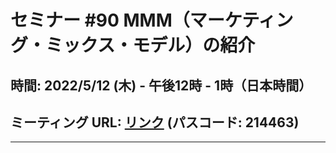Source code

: # セミナー #90 MMM（マーケティング・ミックス・モデル）の紹介

## 時間: 2022/5/12 (木) - 午後12時 - 1時（日本時間）

## ミーティング URL: [リンク](https://us02web.zoom.us/j/331585134?pwd=VGVyeXBRWjFMT2hESFdhSU45Z2d0dz09) (パスコード: 214463)

----
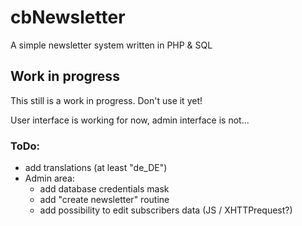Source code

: # cbNewsletter
A simple newsletter system written in PHP &amp; SQL

## Work in progress
This still is a work in progress. Don't use it yet!

User interface is working for now, admin interface is not...

### ToDo:
* add translations (at least "de_DE")
* Admin area:
  * add database credentials mask
  * add "create newsletter" routine
  * add possibility to edit subscribers data (JS / XHTTPrequest?)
▬▬▬
Aim of the exercise
Go through the records above and count the lines with the word "progress" in them. Answer with the number only.

Answer to the exercise
2